SHARPSTOWN STOCK-FRAUD SCANDAL. Texas went through one of its traditional and periodic governmental scandals in 1971-72, when federal accusations and then a series of state charges were leveled against nearly two dozen state officials and former state officials. Before normalcy returned, Texas politics had taken a slight shift to the left and had undergone a thorough housecleaning: the incumbent governor was labeled an unindicted coconspirator in a bribery case and lost his bid for reelection; the incumbent speaker of the House of Representatives and two associates were convicted felons; a popular three-term attorney general lost his job; an aggressive lieutenant governor's career was shattered; and half of the legislature was either intimidated out or voted out of office.
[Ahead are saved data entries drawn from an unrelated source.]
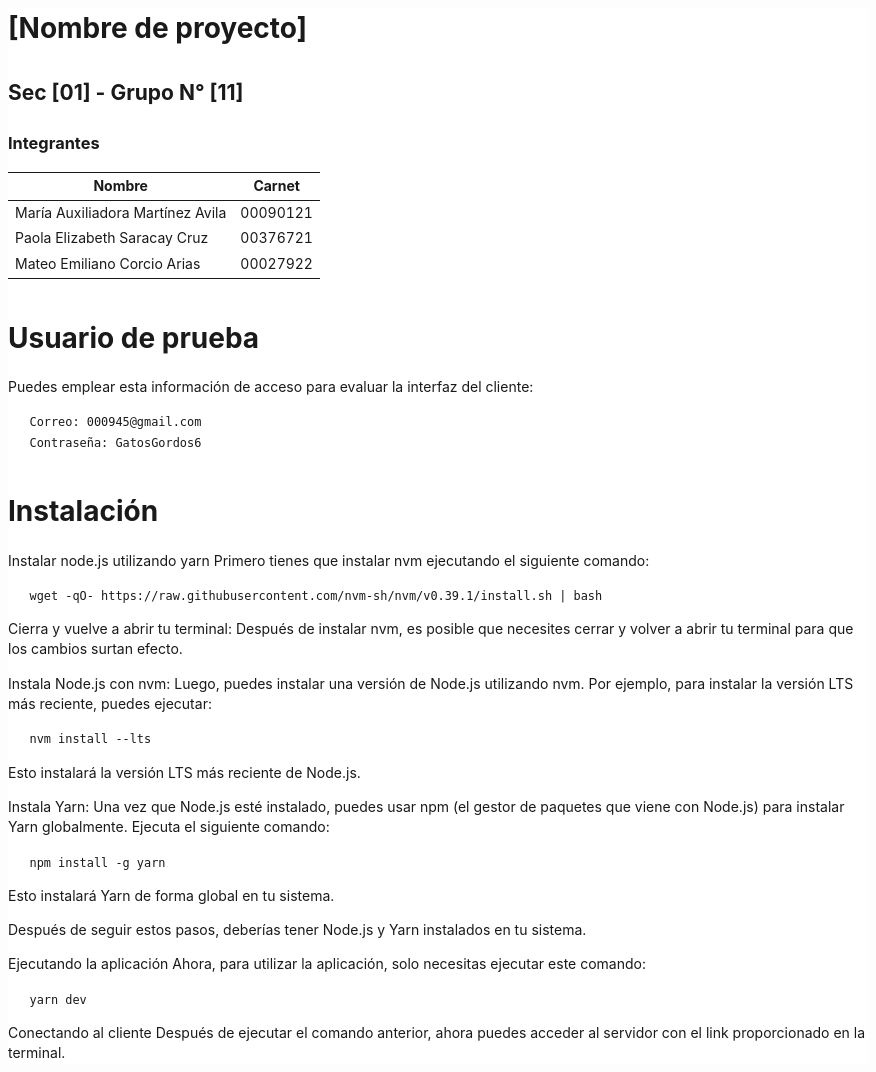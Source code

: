 # [Nombre de proyecto]

## Sec [01] - Grupo N° [11]

### Integrantes

| Nombre                               | Carnet        |
| ------------------------------------ | ------------- |
| María Auxiliadora Martínez Avila     |  00090121     |
| Paola Elizabeth Saracay Cruz         |  00376721     |
| Mateo Emiliano Corcio Arias          |  00027922     |

# Usuario de prueba
Puedes emplear esta información de acceso para evaluar la interfaz del cliente:
```
   Correo: 000945@gmail.com
   Contraseña: GatosGordos6
```
# Instalación
Instalar node.js utilizando yarn
Primero tienes que instalar nvm ejecutando el siguiente comando:
```
   wget -qO- https://raw.githubusercontent.com/nvm-sh/nvm/v0.39.1/install.sh | bash
```
Cierra y vuelve a abrir tu terminal: Después de instalar nvm, es posible que necesites cerrar y volver a abrir tu terminal para que los cambios surtan efecto.

Instala Node.js con nvm: Luego, puedes instalar una versión de Node.js utilizando nvm. Por ejemplo, para instalar la versión LTS más reciente, puedes ejecutar:
```
   nvm install --lts
```
Esto instalará la versión LTS más reciente de Node.js.

Instala Yarn: Una vez que Node.js esté instalado, puedes usar npm (el gestor de paquetes que viene con Node.js) para instalar Yarn globalmente. Ejecuta el siguiente comando:
```
   npm install -g yarn
```
Esto instalará Yarn de forma global en tu sistema.

Después de seguir estos pasos, deberías tener Node.js y Yarn instalados en tu sistema.

Ejecutando la aplicación
Ahora, para utilizar la aplicación, solo necesitas ejecutar este comando:
```
   yarn dev
```
Conectando al cliente
Después de ejecutar el comando anterior, ahora puedes acceder al servidor con el link proporcionado en la terminal.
The scandal centered, initially, on charges that state officials had made profitable quick-turnover bank-financed stock purchases in return for the passage of legislation desired by the financier, Houston businessman Frank W. Sharp. By the time the stock fraud scandal died down, state officials also had been charged with numerous other offenses-including nepotism and use of state-owned stamps to buy a pickup truck.
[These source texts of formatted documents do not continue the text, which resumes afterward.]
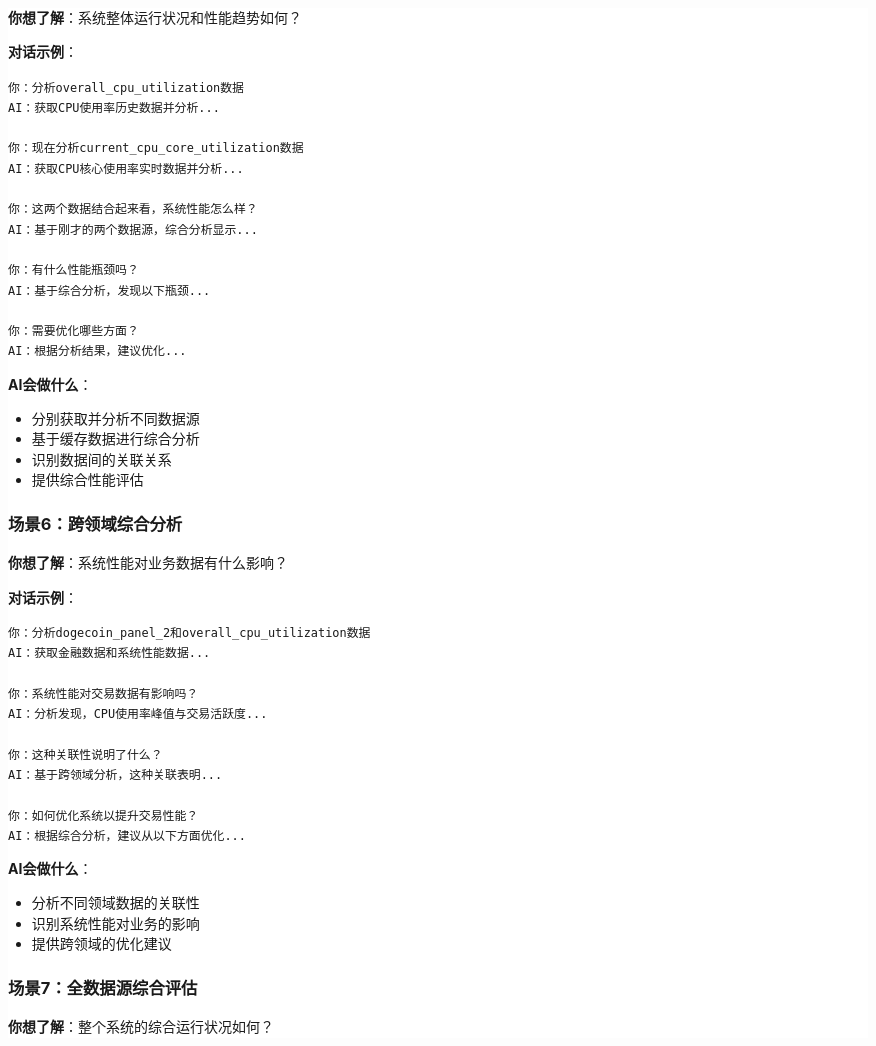 **你想了解**：系统整体运行状况和性能趋势如何？

**对话示例**：
```
你：分析overall_cpu_utilization数据
AI：获取CPU使用率历史数据并分析...

你：现在分析current_cpu_core_utilization数据
AI：获取CPU核心使用率实时数据并分析...

你：这两个数据结合起来看，系统性能怎么样？
AI：基于刚才的两个数据源，综合分析显示...

你：有什么性能瓶颈吗？
AI：基于综合分析，发现以下瓶颈...

你：需要优化哪些方面？
AI：根据分析结果，建议优化...
```

**AI会做什么**：
- 分别获取并分析不同数据源
- 基于缓存数据进行综合分析
- 识别数据间的关联关系
- 提供综合性能评估

### 场景6：跨领域综合分析

**你想了解**：系统性能对业务数据有什么影响？

**对话示例**：
```
你：分析dogecoin_panel_2和overall_cpu_utilization数据
AI：获取金融数据和系统性能数据...

你：系统性能对交易数据有影响吗？
AI：分析发现，CPU使用率峰值与交易活跃度...

你：这种关联性说明了什么？
AI：基于跨领域分析，这种关联表明...

你：如何优化系统以提升交易性能？
AI：根据综合分析，建议从以下方面优化...
```

**AI会做什么**：
- 分析不同领域数据的关联性
- 识别系统性能对业务的影响
- 提供跨领域的优化建议

### 场景7：全数据源综合评估

**你想了解**：整个系统的综合运行状况如何？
In the 1972 electoral aftermath, incumbent Democrats were the big losers, although at the top level of officialdom it was a matter of conservative Democrats being replaced by less conservative Democrats. Using the scandal as a springboard, less conservative Democrats and Republicans carried the "reform" battle cry and also gained a stronger foothold in the legislature. Democrats, defensively, charged that the whole scandal atmosphere in Texas was a national Republican plot, originated in the Nixon administration's Department of Justice. But before the smoke cleared, Will Wilson, an ex-Democratic Texas attorney general, by then one of the top Texas Republicans in the federal government, was hounded from his position as chief of the criminal division of the Department of Justice because of his own business dealings with Sharp.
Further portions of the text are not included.